June 30th, 2009

Asynchronous methods, C# iterators, and Tasks

Stephen Toub - MSFT
Partner Software Engineer

More and more, developers are realizing the significant scalability advantages that asynchronous programming can provide, especially as it relates to I/O.

Consider an application that needs to copy data from one stream to another stream, such as is being done in the following synchronous implementation:

static void CopyStreamToStream(Stream input, Stream output)
{
    // Buffer space for the data to be read and written
    byte [] buffer = new byte[0x2000];

    // While there’s data to be read and written
    while(true)
    {
        // Read data. If we weren’t able to read any, bail.
        // Otherwise, write it out and start over again.
        int numRead = input.Read(buffer, 0, buffer.Length);
        if (numRead == 0) break;
        output.Write(buffer, 0, numRead);
    }
}

In many cases like this, such as if the Streams are FileStream instances representing files on disk, or NetworkStream instances representing remote data, the operations being performed require little-to-no computational power, as the majority of the time is spent waiting on the I/O subsystems and devices. If one such operation is being performed at a time, that waiting isn’t such a big deal. But in a synchronous implementation like the one above, that waiting ends up blocking a thread, rendering the thread useless to do anything else while waiting. Threads by default take up a sizeable chunk of memory as well as kernel resources. Thus, if multiple concurrent calls to CopyStreamToStream are executed, multiple threads may be wasted. Since threads consume a non-negligable amount of resources, we try to limit the number of threads in an application at any one time, such as by using a thread pool, and this synchronous style of programming I/O can lead to scalability bottlenecks, especially in server components where we desire to process as many user requests concurrently as the machine’s resources will possibly allow.

One solution to this problem is through compiler support. A compiler could recognize this synchronous pattern and translate it into an asynchronous one. Such a transformation of that same snippet might look like the following (note that this is hand-generated and is not the actual output of any particular compiler, and rather is my attempt to write this out concisely while still human-understandable):

static void CopyStreamToStreamAsync(
    Stream input, Stream output, Action<Exception> completed)
{
    // Buffer space for the data to be read and written
    byte[] buffer = new byte[0x2000];

    // The read/write loop. The parameter is the IAsyncResult of the
    // last read operation that still need to be completed with a call
    // to EndRead.

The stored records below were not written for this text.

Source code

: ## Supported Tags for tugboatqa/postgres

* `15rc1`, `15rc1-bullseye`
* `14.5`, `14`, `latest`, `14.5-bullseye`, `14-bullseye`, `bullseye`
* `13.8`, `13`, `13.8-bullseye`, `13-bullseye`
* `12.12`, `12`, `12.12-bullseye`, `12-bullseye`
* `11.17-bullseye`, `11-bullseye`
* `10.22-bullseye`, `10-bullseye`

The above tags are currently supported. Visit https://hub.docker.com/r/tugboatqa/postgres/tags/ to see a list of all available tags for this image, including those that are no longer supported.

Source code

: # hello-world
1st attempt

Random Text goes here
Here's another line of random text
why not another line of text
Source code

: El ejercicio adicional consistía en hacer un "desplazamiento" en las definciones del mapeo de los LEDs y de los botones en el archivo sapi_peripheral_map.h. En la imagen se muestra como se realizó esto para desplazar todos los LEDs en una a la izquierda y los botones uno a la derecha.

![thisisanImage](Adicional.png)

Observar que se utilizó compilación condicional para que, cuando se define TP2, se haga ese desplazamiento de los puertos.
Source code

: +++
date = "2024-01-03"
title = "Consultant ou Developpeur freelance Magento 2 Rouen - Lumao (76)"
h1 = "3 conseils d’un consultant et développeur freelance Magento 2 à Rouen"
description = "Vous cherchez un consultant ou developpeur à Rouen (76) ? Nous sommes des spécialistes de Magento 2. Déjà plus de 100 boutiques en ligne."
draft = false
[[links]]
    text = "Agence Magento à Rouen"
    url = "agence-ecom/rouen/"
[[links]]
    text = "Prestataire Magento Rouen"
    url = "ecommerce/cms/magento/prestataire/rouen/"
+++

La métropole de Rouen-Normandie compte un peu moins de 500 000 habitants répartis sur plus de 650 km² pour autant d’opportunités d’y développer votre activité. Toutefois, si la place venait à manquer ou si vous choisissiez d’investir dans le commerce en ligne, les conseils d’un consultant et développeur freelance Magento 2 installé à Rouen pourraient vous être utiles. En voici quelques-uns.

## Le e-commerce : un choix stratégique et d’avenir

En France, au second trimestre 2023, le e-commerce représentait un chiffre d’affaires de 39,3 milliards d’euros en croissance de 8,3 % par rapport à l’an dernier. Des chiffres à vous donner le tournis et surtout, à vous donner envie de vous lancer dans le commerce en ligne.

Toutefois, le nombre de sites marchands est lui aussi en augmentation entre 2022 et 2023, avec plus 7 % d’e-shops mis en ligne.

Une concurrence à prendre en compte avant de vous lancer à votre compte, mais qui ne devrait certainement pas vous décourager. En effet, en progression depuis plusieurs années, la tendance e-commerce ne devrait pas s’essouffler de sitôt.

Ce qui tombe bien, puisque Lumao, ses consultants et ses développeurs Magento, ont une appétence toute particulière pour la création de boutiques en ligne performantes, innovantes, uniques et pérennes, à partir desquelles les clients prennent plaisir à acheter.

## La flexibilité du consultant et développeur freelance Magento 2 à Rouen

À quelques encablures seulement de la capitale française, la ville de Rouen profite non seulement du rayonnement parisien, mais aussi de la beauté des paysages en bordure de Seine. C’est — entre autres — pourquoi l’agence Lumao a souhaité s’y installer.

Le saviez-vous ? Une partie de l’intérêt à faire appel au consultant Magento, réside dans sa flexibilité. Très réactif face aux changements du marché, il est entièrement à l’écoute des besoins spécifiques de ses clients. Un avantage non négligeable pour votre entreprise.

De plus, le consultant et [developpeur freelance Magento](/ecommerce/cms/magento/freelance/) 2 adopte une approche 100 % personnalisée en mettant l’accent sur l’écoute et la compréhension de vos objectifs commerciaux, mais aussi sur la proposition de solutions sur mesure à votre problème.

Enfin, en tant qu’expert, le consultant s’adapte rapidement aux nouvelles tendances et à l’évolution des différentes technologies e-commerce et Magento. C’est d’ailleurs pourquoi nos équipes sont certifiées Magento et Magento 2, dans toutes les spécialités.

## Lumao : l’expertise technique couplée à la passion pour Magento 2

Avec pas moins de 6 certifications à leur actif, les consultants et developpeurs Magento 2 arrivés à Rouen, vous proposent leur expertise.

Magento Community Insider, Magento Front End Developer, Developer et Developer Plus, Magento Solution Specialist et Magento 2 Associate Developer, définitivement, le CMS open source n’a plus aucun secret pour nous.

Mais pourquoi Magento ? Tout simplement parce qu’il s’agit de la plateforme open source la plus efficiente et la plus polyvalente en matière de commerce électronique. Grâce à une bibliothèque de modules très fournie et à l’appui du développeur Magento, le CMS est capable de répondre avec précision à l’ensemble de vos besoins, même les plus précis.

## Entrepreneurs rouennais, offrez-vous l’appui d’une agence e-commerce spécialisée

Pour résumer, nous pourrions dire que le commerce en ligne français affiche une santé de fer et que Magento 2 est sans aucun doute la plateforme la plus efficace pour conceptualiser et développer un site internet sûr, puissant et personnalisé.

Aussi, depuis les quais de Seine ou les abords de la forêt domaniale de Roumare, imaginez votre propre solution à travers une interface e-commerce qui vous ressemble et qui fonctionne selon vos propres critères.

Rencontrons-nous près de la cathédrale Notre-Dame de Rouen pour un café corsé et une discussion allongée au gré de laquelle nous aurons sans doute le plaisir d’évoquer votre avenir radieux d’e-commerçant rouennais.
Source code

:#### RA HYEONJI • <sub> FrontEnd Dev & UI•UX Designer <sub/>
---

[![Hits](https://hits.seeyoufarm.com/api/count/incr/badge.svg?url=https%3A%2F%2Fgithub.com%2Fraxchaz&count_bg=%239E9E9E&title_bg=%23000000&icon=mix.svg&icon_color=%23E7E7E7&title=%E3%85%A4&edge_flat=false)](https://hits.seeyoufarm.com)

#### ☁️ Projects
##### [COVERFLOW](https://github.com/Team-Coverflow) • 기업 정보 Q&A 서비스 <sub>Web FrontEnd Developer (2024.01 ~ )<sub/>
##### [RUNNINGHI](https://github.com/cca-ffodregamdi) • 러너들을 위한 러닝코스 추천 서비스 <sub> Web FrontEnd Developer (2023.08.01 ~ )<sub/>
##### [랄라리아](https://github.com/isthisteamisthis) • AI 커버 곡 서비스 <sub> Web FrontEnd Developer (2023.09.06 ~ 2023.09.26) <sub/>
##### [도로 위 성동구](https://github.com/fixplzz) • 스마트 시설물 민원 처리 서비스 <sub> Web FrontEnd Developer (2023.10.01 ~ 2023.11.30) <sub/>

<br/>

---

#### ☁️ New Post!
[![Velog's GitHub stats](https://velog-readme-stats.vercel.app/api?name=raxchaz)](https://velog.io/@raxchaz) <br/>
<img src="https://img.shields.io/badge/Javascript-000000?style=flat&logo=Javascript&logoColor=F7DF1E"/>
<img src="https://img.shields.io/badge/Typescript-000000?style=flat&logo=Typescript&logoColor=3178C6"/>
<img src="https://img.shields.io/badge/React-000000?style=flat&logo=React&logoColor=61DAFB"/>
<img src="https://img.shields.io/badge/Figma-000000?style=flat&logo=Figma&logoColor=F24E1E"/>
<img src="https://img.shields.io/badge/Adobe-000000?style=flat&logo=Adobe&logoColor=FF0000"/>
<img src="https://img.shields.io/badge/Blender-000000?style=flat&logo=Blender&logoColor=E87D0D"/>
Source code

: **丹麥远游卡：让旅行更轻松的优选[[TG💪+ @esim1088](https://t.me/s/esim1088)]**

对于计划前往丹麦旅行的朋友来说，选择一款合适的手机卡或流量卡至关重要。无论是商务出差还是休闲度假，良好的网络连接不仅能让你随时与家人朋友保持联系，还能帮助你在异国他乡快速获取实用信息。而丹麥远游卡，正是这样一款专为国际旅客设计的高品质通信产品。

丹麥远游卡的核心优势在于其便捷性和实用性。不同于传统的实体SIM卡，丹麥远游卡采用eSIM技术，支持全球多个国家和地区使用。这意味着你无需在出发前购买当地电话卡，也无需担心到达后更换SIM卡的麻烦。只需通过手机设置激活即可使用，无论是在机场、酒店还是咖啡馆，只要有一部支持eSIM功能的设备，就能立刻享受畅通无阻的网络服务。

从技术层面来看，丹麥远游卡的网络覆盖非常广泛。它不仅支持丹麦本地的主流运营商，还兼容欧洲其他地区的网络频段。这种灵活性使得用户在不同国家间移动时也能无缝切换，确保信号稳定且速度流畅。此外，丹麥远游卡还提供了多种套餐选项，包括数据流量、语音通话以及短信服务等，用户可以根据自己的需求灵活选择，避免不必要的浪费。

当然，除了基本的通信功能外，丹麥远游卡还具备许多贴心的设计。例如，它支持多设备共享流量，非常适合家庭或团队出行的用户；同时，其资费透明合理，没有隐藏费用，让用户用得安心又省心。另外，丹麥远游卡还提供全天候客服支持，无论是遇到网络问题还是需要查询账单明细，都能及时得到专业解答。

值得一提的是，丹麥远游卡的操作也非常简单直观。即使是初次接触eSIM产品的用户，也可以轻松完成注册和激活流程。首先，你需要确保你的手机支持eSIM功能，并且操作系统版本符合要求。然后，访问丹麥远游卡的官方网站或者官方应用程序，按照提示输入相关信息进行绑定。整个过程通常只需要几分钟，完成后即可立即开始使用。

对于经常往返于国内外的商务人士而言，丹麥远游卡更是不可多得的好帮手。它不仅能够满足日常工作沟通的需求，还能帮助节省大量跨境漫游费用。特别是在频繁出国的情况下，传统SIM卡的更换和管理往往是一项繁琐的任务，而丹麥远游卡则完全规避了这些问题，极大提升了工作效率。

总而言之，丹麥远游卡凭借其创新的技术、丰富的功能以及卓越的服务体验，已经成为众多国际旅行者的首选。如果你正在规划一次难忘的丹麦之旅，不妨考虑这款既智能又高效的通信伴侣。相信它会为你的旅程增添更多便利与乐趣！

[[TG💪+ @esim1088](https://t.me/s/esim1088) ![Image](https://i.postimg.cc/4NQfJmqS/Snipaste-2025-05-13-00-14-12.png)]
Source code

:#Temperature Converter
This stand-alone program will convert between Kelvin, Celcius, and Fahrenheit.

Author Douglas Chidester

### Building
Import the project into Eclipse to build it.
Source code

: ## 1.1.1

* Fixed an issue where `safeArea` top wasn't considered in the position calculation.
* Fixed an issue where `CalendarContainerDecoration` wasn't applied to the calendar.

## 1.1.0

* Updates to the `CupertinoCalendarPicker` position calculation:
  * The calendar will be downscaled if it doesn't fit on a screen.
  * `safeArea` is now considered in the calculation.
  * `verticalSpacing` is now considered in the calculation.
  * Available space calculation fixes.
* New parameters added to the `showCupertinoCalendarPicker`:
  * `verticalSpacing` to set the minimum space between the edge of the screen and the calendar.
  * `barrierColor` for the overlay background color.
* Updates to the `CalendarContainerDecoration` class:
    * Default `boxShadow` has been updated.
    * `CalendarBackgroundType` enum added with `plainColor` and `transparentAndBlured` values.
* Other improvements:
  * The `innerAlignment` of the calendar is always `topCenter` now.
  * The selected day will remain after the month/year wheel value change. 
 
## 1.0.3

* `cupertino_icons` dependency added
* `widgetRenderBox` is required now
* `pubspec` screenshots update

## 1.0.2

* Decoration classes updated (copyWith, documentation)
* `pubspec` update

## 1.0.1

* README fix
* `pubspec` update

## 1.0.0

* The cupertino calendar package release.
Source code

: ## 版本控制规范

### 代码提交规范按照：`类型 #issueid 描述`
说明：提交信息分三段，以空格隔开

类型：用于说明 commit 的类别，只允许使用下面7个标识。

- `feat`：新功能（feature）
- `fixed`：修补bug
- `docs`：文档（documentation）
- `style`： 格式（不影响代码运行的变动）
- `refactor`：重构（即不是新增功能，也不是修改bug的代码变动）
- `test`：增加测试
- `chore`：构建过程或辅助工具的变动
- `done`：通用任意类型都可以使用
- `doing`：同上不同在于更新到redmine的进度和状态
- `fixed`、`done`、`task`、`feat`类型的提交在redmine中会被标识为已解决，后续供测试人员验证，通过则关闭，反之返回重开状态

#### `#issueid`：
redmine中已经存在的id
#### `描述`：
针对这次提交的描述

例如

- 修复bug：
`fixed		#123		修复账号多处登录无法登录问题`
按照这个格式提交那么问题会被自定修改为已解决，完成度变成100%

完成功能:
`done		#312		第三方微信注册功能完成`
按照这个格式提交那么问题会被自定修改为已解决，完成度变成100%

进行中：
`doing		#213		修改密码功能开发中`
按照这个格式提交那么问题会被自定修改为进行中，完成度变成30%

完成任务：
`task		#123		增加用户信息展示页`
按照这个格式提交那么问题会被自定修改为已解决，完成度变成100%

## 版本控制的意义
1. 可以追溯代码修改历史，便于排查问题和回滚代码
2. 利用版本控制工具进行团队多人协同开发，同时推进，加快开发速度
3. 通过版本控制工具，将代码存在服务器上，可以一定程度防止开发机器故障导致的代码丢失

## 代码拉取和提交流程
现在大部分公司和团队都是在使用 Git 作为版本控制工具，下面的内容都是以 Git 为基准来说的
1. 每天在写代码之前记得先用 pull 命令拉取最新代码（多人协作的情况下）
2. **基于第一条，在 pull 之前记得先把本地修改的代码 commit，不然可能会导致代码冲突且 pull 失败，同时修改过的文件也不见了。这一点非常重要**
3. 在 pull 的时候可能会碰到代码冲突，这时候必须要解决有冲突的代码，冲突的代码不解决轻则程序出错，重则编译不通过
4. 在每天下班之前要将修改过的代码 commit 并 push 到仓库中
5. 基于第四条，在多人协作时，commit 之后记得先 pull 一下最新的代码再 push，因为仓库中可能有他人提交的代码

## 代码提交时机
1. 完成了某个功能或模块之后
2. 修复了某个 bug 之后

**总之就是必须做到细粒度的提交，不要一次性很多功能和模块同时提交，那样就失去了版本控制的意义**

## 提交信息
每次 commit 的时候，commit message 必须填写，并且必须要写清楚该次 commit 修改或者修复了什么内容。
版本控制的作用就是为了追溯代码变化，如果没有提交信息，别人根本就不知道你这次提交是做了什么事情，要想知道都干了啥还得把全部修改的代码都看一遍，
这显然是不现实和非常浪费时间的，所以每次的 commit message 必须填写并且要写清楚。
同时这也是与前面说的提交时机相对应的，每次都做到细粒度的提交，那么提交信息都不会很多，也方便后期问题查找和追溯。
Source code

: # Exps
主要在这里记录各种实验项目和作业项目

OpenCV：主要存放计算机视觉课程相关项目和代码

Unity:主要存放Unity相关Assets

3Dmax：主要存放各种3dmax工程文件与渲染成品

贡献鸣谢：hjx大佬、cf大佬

If the parameter is null, that means a new read needs
    // to be started.
    Action<IAsyncResult> readWriteLoop = null;
    readWriteLoop = iar =>
    {
        try
        {
            // Determine whether to start with a BeginRead or 
            // an EndRead/BeginWrite, based on whether iar is null.
            // Then, as long as the loop continues, alternate between
            // reading and writing.
            for (bool isRead = iar == null; ; isRead = !isRead)
            {
                switch (isRead)
                {
                    // Do BeginRead(…)
                    case true:
                        // Start the asynchronous read
                        iar = input.BeginRead(buffer, 0, buffer.Length, readResult =>
                        {
                            // If the read completed synchronously, immediately
                            // return from the callback, as the processing of the
                            // read will be handled synchronously
                            // from the same thread that called BeginRead
                            if (readResult.CompletedSynchronously) return;

                            // The read completed asynchronously, so we need 
                            // to run the processing loop,
                            // starting with EndRead/BeginWrite.
                            readWriteLoop(readResult);
                        }, null);

                        // If the read is completing asynchronously, bail, as
                        // there’s nothing more to do.
                        // If it completed synchronously, loop around to do
                        // the EndRead/BeginWrite synchronously.
                        if (!iar.CompletedSynchronously) return;
                        break;

                   // Do BeginWrite(…)
                   case false:
                       // Complete the previous read. If there’s no more data
                       // to be read/written, bail.
                       int numRead = input.EndRead(iar);
                       if (numRead == 0)
                       {
                           completed(null);
                           return;
                       }

                       // Now that we know how much data was read, write it
                       // out asynchronously
                       iar = output.BeginWrite(buffer, 0, numRead, writeResult =>
                       {
                           // If the write completed synchronously, allow
                           // the thread that called BeginWrite
                           // to handle it.
                           if (writeResult.CompletedSynchronously) return;

                           // Otherwise, complete the asynchronous write
                           // and launch the read/write loop
                           // to continue all over again.
                           output.EndWrite(writeResult);
                           readWriteLoop(null);
                       }, null);

                       // If the write is completing asynchronously, bail,
                       // as there’s nothing more to do.
                       // Otherwise, complete the write synchronously and
                       // loop around.
                       if (!iar.CompletedSynchronously) return;
                       output.EndWrite(iar);
                       break;
                   }
               }
           } catch(Exception e) { completed(e); }
    };

    // Start the whole process off with a read.
    readWriteLoop(null);
}

The Axum compiler, available on DevLabs, is actually capable of these kinds of transformations for asynchronous programming, and you could imagine such functionality being baked into a mainstream language like C#. Here’s how the code could be written asynchronously with Axum:

static asynchronous void CopyStreamToStream(Stream input, Stream output)
{
    byte [] buffer = new byte[0x2000];
    while(true)
    {
        int numRead = input.Read(buffer, 0, buffer.Length);
        if (numRead == 0) break;
        output.Write(buffer, 0, numRead);
    }
}

That’s quite lovely. Comparatively, the hand-written code is mind-numbing, and it’s not something you want to have to write each and every time you need to perform some kind of repeating operation like this asynchronously.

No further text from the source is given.